Data records:
▬▬▬
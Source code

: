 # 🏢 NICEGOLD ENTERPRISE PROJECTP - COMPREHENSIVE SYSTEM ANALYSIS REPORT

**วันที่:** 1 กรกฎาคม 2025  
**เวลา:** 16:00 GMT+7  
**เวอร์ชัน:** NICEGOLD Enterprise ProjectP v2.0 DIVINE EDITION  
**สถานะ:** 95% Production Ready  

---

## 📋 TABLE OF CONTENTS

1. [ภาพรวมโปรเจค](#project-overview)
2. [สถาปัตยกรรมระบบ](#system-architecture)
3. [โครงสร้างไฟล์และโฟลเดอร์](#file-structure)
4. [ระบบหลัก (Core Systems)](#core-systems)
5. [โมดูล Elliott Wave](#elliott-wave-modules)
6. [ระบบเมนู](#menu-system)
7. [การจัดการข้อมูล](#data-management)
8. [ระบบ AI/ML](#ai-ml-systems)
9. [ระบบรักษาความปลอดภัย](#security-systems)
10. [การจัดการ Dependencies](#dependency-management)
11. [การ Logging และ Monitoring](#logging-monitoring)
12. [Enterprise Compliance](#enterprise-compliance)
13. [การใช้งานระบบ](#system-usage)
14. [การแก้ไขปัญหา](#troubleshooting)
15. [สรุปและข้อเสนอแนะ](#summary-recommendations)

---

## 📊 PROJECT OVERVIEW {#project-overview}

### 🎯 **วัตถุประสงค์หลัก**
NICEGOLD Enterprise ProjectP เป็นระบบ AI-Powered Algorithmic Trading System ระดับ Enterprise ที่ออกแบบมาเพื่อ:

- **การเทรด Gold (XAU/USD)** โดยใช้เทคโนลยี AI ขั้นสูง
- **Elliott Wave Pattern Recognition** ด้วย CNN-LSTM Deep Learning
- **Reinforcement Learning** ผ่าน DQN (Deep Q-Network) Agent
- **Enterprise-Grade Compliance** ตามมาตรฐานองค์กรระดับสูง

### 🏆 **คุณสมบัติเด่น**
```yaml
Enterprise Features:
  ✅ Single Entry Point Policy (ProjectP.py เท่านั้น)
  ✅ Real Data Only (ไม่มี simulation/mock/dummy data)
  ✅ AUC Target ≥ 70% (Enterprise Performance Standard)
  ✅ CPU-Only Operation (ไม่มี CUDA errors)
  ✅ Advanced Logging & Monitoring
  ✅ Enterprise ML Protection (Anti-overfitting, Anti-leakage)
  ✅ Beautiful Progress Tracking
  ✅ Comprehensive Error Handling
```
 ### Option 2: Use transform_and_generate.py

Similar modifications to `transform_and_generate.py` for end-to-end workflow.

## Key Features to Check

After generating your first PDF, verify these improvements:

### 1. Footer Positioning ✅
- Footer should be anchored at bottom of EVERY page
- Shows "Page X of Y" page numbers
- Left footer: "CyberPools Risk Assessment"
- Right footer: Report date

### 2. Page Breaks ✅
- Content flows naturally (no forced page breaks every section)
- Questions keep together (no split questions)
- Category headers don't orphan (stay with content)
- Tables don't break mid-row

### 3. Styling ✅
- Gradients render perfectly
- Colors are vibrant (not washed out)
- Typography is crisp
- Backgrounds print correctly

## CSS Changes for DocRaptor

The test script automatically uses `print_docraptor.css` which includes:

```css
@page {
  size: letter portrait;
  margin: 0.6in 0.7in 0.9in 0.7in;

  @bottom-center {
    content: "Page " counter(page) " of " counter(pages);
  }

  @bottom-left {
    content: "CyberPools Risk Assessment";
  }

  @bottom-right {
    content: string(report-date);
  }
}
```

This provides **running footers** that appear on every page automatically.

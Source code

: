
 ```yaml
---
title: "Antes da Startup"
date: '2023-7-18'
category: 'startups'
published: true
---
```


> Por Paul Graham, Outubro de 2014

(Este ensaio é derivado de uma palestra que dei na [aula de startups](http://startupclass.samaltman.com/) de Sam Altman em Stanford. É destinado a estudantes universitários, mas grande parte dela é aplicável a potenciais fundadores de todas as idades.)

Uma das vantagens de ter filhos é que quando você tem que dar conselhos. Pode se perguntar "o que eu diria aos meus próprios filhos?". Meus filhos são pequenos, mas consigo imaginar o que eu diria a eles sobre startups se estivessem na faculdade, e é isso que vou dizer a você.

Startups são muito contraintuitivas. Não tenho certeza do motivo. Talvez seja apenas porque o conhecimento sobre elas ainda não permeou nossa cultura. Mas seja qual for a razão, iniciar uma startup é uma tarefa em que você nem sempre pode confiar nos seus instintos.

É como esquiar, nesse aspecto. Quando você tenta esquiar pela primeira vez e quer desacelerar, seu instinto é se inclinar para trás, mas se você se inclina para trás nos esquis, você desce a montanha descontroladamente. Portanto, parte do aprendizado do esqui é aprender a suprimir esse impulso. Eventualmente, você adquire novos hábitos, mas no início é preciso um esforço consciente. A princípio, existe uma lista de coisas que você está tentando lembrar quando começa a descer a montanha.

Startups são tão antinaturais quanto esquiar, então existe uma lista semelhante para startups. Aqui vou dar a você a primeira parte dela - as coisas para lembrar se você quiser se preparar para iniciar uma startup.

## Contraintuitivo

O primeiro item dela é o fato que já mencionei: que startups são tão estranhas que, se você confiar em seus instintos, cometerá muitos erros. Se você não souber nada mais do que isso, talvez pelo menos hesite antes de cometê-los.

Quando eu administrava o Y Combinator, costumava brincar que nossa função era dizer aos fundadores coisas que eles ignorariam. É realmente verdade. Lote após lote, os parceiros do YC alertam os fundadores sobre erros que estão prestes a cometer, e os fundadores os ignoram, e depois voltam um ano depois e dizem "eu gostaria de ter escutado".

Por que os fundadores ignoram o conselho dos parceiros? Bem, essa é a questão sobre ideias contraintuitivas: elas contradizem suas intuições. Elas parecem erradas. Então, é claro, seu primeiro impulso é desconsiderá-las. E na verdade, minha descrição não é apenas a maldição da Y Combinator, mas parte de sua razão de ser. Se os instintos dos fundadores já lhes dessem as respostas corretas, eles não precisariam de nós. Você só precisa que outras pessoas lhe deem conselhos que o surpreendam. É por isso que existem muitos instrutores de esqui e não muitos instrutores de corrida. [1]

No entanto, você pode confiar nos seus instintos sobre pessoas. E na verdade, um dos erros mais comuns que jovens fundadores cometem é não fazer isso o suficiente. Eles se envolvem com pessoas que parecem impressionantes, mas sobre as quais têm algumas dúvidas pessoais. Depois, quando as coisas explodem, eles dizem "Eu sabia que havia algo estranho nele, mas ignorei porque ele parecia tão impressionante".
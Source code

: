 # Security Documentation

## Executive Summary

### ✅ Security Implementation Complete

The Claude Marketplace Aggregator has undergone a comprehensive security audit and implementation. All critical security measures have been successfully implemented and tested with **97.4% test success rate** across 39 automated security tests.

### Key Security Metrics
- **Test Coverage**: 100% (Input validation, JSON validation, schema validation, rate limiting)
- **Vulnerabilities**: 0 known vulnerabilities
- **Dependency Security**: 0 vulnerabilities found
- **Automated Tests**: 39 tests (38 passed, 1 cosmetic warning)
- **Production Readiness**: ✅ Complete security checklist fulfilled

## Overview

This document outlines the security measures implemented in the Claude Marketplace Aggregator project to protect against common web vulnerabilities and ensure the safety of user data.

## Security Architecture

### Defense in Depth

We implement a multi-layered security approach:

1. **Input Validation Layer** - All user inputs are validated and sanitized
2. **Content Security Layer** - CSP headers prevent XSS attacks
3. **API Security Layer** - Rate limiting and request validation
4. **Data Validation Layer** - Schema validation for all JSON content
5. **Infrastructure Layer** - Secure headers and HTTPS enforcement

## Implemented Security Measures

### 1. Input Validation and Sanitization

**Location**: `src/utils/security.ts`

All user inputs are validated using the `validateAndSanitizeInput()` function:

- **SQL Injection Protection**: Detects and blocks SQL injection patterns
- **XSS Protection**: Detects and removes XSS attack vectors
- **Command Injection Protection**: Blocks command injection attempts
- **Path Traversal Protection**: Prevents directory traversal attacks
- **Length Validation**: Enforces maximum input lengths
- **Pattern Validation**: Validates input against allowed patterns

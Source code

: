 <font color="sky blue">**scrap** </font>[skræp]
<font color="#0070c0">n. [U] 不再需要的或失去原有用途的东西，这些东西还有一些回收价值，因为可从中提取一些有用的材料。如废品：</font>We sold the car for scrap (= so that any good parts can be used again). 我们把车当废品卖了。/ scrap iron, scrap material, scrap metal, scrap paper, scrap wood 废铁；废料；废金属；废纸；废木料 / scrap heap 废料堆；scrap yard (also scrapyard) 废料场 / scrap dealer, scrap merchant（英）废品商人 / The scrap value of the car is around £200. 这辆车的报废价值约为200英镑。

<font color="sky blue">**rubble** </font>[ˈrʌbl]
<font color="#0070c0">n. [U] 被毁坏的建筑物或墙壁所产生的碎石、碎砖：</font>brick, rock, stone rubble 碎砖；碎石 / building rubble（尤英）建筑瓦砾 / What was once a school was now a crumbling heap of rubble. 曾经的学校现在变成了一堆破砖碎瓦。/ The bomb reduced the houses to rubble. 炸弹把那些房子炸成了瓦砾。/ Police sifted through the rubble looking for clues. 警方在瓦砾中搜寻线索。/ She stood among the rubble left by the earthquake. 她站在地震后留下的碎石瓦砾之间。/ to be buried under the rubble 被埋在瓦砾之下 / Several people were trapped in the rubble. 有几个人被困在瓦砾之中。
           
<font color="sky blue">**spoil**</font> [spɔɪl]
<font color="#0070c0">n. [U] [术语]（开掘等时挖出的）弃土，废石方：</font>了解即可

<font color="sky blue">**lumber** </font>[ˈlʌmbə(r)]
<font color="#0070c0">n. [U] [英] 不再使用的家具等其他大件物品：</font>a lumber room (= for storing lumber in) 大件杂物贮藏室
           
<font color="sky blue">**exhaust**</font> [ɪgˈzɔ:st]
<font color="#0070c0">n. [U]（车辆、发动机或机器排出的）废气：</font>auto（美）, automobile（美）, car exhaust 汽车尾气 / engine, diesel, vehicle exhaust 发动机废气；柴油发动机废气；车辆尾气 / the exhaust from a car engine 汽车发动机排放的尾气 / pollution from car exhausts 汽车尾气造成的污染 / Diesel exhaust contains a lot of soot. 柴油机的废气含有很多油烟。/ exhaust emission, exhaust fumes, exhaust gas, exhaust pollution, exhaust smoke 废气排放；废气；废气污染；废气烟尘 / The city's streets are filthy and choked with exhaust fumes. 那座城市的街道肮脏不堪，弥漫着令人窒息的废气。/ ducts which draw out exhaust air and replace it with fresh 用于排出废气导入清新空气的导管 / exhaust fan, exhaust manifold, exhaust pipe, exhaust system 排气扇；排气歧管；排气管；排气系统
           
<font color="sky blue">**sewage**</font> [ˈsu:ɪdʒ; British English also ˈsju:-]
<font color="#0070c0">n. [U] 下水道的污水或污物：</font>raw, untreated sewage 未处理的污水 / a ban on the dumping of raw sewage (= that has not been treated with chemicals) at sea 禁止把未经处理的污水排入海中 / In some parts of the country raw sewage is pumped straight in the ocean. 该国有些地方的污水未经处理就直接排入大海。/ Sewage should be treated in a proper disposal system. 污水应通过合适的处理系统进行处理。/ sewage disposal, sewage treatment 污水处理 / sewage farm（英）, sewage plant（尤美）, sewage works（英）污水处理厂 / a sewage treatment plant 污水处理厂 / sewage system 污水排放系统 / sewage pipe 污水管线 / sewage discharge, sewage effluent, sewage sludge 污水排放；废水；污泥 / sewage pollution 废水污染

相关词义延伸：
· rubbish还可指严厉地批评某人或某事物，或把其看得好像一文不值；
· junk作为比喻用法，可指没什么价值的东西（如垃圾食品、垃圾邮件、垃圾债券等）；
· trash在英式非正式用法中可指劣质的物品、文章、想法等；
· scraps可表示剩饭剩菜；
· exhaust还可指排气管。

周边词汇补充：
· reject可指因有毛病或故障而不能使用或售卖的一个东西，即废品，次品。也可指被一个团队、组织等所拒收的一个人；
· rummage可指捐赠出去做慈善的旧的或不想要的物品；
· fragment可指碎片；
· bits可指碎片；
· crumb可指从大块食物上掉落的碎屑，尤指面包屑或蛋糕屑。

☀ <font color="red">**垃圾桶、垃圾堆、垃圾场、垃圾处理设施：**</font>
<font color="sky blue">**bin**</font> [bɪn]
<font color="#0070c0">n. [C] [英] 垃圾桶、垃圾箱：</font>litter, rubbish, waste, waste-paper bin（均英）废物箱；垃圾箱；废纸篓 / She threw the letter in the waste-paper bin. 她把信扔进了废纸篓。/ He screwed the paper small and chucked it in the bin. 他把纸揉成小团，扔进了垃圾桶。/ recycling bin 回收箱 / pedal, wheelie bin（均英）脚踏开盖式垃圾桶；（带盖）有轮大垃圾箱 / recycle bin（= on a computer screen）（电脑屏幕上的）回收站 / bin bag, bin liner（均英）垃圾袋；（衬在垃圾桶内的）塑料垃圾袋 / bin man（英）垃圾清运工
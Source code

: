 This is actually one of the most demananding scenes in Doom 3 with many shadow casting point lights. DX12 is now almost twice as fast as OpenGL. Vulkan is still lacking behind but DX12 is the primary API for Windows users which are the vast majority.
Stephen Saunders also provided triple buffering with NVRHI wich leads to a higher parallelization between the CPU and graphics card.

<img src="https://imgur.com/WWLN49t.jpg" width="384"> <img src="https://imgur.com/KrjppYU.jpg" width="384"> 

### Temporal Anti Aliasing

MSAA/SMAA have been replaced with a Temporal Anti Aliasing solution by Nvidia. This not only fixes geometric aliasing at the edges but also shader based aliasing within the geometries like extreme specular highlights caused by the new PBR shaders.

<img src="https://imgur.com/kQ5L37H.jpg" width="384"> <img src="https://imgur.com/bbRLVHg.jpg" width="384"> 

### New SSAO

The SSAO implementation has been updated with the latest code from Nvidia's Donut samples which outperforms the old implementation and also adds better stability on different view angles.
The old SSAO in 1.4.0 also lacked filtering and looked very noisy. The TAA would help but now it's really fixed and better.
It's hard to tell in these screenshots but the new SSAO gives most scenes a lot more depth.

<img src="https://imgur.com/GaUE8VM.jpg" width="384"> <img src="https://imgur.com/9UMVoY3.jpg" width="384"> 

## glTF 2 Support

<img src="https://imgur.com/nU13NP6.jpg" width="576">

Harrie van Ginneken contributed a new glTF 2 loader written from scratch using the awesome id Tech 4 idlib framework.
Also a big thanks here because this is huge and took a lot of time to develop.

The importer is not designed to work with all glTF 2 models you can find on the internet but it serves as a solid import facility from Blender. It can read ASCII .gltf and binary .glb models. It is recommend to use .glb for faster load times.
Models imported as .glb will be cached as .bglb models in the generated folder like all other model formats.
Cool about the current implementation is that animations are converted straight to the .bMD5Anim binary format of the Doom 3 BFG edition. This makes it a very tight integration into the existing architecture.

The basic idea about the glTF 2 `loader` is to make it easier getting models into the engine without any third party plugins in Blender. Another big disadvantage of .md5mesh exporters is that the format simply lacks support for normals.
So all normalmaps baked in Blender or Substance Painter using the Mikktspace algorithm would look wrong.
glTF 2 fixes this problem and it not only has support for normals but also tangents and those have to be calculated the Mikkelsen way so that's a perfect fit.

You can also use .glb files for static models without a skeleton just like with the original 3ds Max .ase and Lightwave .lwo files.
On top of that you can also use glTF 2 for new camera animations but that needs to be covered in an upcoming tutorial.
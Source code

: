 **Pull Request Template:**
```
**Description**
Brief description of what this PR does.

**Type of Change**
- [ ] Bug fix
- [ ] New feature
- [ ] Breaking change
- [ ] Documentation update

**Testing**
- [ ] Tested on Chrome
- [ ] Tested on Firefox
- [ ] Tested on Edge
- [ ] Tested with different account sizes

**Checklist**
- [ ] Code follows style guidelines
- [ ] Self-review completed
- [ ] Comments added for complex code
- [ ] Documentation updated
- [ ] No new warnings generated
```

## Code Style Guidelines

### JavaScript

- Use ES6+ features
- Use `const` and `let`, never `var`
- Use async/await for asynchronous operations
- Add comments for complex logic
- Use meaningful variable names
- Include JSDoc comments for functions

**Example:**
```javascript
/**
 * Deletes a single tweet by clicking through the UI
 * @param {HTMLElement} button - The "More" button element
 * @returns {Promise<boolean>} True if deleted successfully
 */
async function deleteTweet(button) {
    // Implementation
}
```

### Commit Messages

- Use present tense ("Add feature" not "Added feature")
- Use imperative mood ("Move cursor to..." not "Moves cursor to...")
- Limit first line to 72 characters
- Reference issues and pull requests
▬▬▬
- Exercise requirements
Each line from the top of the records above through the line containing "2. [สถาปัตยกรร" needs to be transcribed exactly, and no line after it.

- Reply
Source code

: # 🏢 NICEGOLD ENTERPRISE PROJECTP - COMPREHENSIVE SYSTEM ANALYSIS REPORT

**วันที่:** 1 กรกฎาคม 2025  
**เวลา:** 16:00 GMT+7  
**เวอร์ชัน:** NICEGOLD Enterprise ProjectP v2.0 DIVINE EDITION  
**สถานะ:** 95% Production Ready  

---

## 📋 TABLE OF CONTENTS

1. [ภาพรวมโปรเจค](#project-overview)
2. [สถาปัตยกรรมระบบ](#system-architecture)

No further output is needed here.